The sort of soil that trench diggers are working with must be taken into account first. OSHA published an Excavation and Trenching Safety Guide to help general contractors and others in the construction industry understand the new requirements for excavation. Understanding the sort of soil you are working with is one of the key steps in the planning process. Following are the primary categories for soil and rock deposits:
Cohesive soil is classified as Type A soil. includes clay, clay loam, clay with silt, and clay with sand. Angular gravel, silt, sandy loam, some silty clay loam, and sandy clay loam are typical components of type B soil. Granular soils such as gravel, sand, and loamy sand are referred to as type C soils. Included is also submerged soil.
In addition to building considerations, safety is the primary factor that makes soil categorization important. Better pre-planning is made possible by being aware of the type of soil present on the construction site. The United States Department of Labor estimates that 800 construction workers pass away each year while performing their jobs, with trenching being one of the riskiest jobs. A cubic yard of soil can weigh up to 3,000 pounds, or the weight of a car. Therefore, anyone working nearby could face serious consequences if a trench caves in.
Whether you are installing wet or dry utilities is a crucial factor to take into account when planning a utility installation. This will determine the kind of trenching or digging required for each project.
Dry utilities consist of:
- Gas lines - Telephone networks - Gas, naturally - Optical fiber - Lines of communication
Wet utilities consist of:
- Sewage pipes - Water system and storm drains - Water supply line
Utility excavation involves much more than just digging a ditch. The procedure is intricate and demands the highest level of coordination while juggling numerous variables and data points. According to government code and regulations, the process calls for the coordination of specific positions and the height from the surfaces. Workers must simultaneously prevent conflicts throughout the construction phase with other utilities.
Given the need for accuracy when excavating or identifying utility wires, underground utility excavation presents significant risks for work personnel (if they exist). If there are already buried utility lines, the subterranean line must be located using potholing. It's crucial to look into buried utility lines.
Get the best Utility Excavation and trenching from Blue Mountain Demolition to assist in all of your large scale construction projects.
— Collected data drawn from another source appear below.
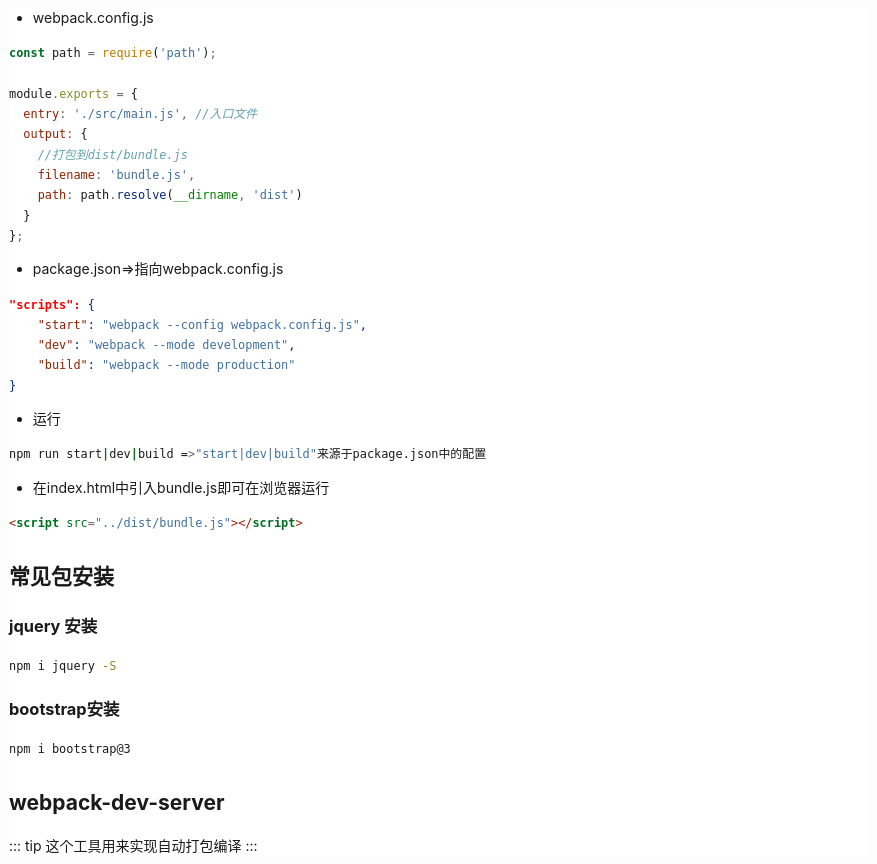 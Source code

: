 - webpack.config.js

```js
const path = require('path');

module.exports = {
  entry: './src/main.js', //入口文件
  output: {
    //打包到dist/bundle.js
    filename: 'bundle.js',
    path: path.resolve(__dirname, 'dist')
  }
};
```

- package.json=>指向webpack.config.js

```json
"scripts": {
    "start": "webpack --config webpack.config.js",
    "dev": "webpack --mode development",
    "build": "webpack --mode production"
}
```

- 运行

```bash
npm run start|dev|build =>"start|dev|build"来源于package.json中的配置
```

- 在index.html中引入bundle.js即可在浏览器运行

```html
<script src="../dist/bundle.js"></script>
```

## 常见包安装

### jquery 安装

```bash
npm i jquery -S
```

### bootstrap安装

```bash
npm i bootstrap@3
```

## webpack-dev-server

::: tip
这个工具用来实现自动打包编译
:::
How can Blue Mountain Demolition help with your Utility Excavation Project?
Blue Mountain Demolition will work with you on various aspects of your utility installation projects. Whether it's a residential build being done or a large scale commercial construction project. Our Utility Excavation & Installation services can come alongside of any construction project to ensure commitment to the construction timeline. Call us to get a FREE Estimate today or schedule a walkthrough of your project.
Utility Excavation FAQ
Commonly Asked Utility Excavation Questions
What is the meaning of underground utilities in excavation?